2. Won’t Prevent Losses in the Next Bear Market
It’s likely one of the drivers behind robo-advisor growth has been its association with the most recent iteration of the super bull market that began all the way back in 1982. The latest leg up began in the spring of 2009, just before robo-advisors began appearing.
Robo-advisors may be giving the unintentional impression that the combination of a reliance on technology, big data and the standby methodology of modern portfolio theory (MPT) makes large losses unlikely. But the reality is MPT has been around since the 1950s and it hasn’t overcome any bear markets since then.
No one has invented a crash-resistant widespread portfolio management system. When that becomes apparent in the next bear market, will robo-advisor investors “stay the course”? Or will they feel betrayed by the suddenly empty promise of eternal gains and jump ship instead?
No one has the answer to those questions because robo-advisors have yet to weather a bear market. But this needs to be considered, especially if you plan to use robo-advisors as your primary investment vehicle. Of course, the answers to these questions will be settled when the next bear market hits.
MPT May Not Be a Reliable Long-term Investment Strategy. Once again, MPT isn’t a new investment method. If it were truly superior to all other investment strategies, the other strategies would no longer exist.
It does seem as if MPT is well-suited to prolonged bull markets, which is exactly what we’re in right now and have been since before the inception of robo-advisors. MPT is all about asset allocation rather than individual security selection. But then again, nearly all investment strategies tend to work in prolonged bull markets. The investing public, particularly new and small investors, might be psychologically prone to buying into the MPT hype as if it’s bulletproof. But reality will eventually render that assumption hollow.
In bear markets, MPT is just another way to follow the financial markets down. At that point, investors may gravitate back toward more traditional investment strategies, such as value investing. As well, bear markets tend to favor individual security selection, which is the exact opposite of what MPT is all about. And individual security selection, in turn, tends to favor traditional human investment management or even self-directed investing.
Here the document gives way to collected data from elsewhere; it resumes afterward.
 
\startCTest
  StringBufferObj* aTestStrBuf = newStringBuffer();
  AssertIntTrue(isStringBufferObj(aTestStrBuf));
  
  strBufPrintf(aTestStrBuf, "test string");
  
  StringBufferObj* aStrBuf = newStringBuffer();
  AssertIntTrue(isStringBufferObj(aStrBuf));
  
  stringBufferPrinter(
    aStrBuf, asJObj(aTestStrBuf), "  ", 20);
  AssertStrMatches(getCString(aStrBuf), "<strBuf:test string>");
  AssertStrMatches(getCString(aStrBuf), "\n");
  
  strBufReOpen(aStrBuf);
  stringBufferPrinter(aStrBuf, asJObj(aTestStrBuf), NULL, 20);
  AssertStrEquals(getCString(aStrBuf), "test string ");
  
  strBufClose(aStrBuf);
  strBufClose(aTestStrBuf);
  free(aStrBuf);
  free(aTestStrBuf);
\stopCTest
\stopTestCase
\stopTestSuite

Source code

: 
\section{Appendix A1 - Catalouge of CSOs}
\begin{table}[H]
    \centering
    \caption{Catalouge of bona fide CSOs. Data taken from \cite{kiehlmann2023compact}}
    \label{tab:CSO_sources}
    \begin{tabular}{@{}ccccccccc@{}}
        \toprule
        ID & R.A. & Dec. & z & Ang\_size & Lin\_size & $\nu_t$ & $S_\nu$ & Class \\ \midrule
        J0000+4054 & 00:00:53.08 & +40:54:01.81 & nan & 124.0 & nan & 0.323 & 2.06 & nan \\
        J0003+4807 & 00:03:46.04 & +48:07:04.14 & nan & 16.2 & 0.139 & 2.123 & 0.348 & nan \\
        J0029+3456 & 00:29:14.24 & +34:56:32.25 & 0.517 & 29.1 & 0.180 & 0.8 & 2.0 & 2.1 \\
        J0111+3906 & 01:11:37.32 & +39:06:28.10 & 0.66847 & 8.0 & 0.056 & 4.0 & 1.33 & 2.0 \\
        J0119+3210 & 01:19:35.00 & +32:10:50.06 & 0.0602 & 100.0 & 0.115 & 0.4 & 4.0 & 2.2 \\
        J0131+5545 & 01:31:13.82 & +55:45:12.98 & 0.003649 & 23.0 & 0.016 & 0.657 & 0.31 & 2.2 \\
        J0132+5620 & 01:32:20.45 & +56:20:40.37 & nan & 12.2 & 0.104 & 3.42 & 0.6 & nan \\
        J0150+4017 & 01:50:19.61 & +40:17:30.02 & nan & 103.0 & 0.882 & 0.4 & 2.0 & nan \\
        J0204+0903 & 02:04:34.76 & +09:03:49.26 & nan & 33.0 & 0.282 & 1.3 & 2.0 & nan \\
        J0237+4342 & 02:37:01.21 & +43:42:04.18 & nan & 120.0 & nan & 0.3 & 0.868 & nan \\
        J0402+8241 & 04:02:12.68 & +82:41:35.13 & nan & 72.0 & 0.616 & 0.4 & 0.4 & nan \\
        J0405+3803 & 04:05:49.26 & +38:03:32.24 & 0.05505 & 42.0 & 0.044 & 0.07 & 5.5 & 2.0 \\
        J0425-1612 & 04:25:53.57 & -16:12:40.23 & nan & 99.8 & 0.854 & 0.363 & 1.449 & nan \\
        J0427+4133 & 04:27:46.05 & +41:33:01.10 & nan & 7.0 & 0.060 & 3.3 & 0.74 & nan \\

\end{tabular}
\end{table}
This is yet another example of how we will have to wait for the next bear market to know how this will play out.
3. Young Investors Might Not Be Loyal
The evidence thus far is that robo-advisors are making progress in attracting Millennial investors. While that might be paving the way for the next generation of large investors, there’s an equal possibility they’re mostly riding the trend.
No offense to any Millennials reading this right now, but young people can be notoriously fickle. They’ll stick around until the next hot trend develops, and then they’ll jump on that bandwagon. The increasingly short shelf life of products and businesses in recent years testifies to this reality.
Right now, robo-advisors are the new “cool” thing in investing. But what happens when they are no longer new and the cool factor wears off? Only time will tell, but relying on the youth market is a slippery slope. It’s even possible some older investors, including baby boomers, could eventually tire of the robo-advisor phenomenon and decide to move on to other methodologies –- or even back to more traditional ones. It happens when investment cycles turn.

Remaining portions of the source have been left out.